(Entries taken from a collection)
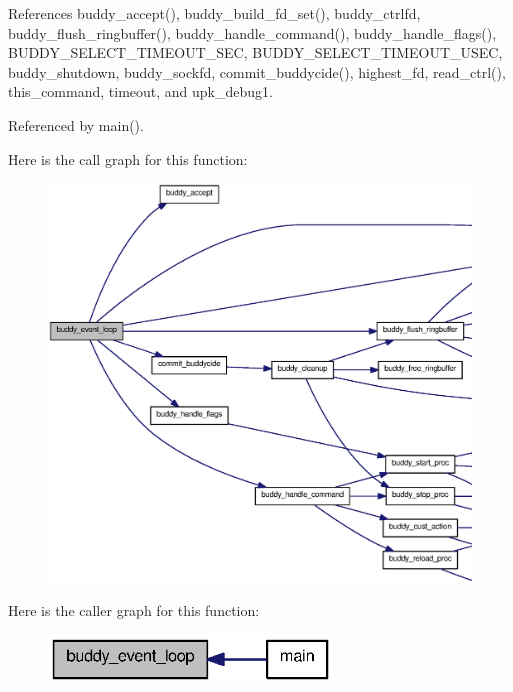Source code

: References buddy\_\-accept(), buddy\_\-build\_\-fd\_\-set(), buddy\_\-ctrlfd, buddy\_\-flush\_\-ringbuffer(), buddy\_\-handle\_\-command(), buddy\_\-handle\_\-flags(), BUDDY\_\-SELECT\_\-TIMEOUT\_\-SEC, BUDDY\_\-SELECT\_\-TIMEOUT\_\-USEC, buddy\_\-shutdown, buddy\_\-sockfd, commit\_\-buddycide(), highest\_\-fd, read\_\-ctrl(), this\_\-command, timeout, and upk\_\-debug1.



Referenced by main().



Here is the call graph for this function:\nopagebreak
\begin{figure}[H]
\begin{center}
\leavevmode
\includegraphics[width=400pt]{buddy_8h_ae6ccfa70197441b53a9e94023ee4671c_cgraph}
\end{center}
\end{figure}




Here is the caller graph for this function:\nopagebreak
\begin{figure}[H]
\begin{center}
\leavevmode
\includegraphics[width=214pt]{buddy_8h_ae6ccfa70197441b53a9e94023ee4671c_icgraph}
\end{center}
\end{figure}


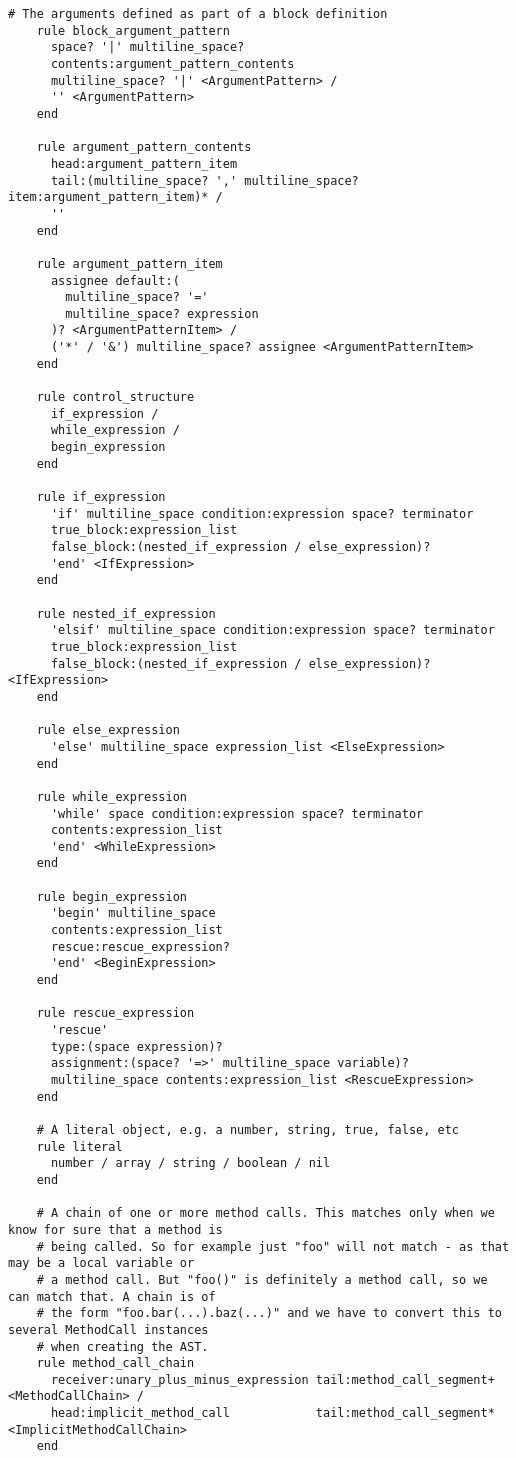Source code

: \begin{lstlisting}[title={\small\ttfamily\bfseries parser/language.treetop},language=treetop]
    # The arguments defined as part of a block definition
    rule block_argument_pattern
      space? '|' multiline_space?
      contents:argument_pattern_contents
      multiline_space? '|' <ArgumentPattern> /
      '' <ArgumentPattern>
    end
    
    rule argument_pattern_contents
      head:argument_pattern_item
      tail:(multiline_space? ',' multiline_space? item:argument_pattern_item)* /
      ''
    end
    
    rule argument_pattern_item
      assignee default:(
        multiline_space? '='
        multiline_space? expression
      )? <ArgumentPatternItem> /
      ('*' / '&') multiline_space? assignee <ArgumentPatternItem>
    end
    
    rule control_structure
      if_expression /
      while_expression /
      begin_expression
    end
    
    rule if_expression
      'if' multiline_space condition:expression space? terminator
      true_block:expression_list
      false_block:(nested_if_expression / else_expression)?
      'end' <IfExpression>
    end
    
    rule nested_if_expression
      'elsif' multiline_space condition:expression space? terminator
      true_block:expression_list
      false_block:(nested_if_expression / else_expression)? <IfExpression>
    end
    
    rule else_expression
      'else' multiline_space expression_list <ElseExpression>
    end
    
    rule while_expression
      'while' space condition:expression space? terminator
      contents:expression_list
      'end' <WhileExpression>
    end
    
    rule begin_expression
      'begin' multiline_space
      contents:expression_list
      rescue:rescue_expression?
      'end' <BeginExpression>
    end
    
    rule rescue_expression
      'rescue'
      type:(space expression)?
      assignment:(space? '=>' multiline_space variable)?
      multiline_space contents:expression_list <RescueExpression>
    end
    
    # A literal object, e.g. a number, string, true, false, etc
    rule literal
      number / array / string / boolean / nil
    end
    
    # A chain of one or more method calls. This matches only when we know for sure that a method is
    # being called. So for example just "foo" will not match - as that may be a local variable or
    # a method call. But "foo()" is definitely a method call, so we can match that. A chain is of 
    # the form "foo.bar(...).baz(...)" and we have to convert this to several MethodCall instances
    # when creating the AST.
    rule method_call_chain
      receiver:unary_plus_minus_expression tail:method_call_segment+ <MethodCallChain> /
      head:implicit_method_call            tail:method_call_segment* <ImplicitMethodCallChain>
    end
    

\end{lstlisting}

• _What is expected_: Could you copy every line from the records that mentions the word "nopagebreak"?

• _Solution to this task_:
Here is the call graph for this function:\nopagebreak
Here is the caller graph for this function:\nopagebreak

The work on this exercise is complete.